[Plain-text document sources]
----

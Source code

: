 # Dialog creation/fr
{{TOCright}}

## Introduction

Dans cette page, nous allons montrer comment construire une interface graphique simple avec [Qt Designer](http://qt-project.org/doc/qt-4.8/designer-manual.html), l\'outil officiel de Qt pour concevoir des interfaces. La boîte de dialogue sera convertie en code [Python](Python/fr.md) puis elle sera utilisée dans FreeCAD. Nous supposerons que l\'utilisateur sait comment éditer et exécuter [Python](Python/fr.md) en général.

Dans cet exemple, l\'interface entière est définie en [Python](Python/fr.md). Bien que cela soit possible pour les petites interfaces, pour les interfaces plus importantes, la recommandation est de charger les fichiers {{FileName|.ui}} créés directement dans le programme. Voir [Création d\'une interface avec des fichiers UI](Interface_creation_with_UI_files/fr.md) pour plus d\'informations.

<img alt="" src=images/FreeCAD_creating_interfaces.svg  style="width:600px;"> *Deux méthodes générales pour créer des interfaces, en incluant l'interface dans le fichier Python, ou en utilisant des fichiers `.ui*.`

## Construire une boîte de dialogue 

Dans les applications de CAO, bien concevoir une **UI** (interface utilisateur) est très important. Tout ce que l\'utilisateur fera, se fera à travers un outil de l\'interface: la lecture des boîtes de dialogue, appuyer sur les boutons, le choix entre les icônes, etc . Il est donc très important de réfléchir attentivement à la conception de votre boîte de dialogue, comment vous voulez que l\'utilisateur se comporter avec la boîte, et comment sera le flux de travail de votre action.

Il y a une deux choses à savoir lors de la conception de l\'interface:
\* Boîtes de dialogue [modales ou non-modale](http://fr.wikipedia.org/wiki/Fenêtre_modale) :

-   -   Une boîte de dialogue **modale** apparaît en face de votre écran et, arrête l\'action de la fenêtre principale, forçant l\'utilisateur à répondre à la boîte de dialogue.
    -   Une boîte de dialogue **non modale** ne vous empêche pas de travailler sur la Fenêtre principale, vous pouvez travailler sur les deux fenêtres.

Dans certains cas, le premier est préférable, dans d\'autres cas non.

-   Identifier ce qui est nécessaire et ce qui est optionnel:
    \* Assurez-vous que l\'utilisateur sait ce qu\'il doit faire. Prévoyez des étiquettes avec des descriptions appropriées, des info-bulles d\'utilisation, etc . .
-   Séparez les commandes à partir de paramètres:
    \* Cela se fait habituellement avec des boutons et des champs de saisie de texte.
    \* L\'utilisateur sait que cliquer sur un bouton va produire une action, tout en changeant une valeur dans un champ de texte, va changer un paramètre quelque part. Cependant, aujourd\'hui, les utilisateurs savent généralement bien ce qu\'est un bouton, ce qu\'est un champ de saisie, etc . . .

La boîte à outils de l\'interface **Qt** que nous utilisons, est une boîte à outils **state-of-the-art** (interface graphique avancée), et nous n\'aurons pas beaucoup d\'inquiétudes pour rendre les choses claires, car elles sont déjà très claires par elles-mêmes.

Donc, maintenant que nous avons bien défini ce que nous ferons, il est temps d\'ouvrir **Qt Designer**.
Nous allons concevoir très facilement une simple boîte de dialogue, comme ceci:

----

● ACTIVITY:
Extract from the records above the lines from the one containing "Identifier ce qui" to the one containing "saisie, etc . . .", both lines included, exactly as they appear and with nothing else.

● TASK ANSWER:
-   Identifier ce qui est nécessaire et ce qui est optionnel:
    \* Assurez-vous que l\'utilisateur sait ce qu\'il doit faire. Prévoyez des étiquettes avec des descriptions appropriées, des info-bulles d\'utilisation, etc . .
-   Séparez les commandes à partir de paramètres:
    \* Cela se fait habituellement avec des boutons et des champs de saisie de texte.
    \* L\'utilisateur sait que cliquer sur un bouton va produire une action, tout en changeant une valeur dans un champ de texte, va changer un paramètre quelque part. Cependant, aujourd\'hui, les utilisateurs savent généralement bien ce qu\'est un bouton, ce qu\'est un champ de saisie, etc . . .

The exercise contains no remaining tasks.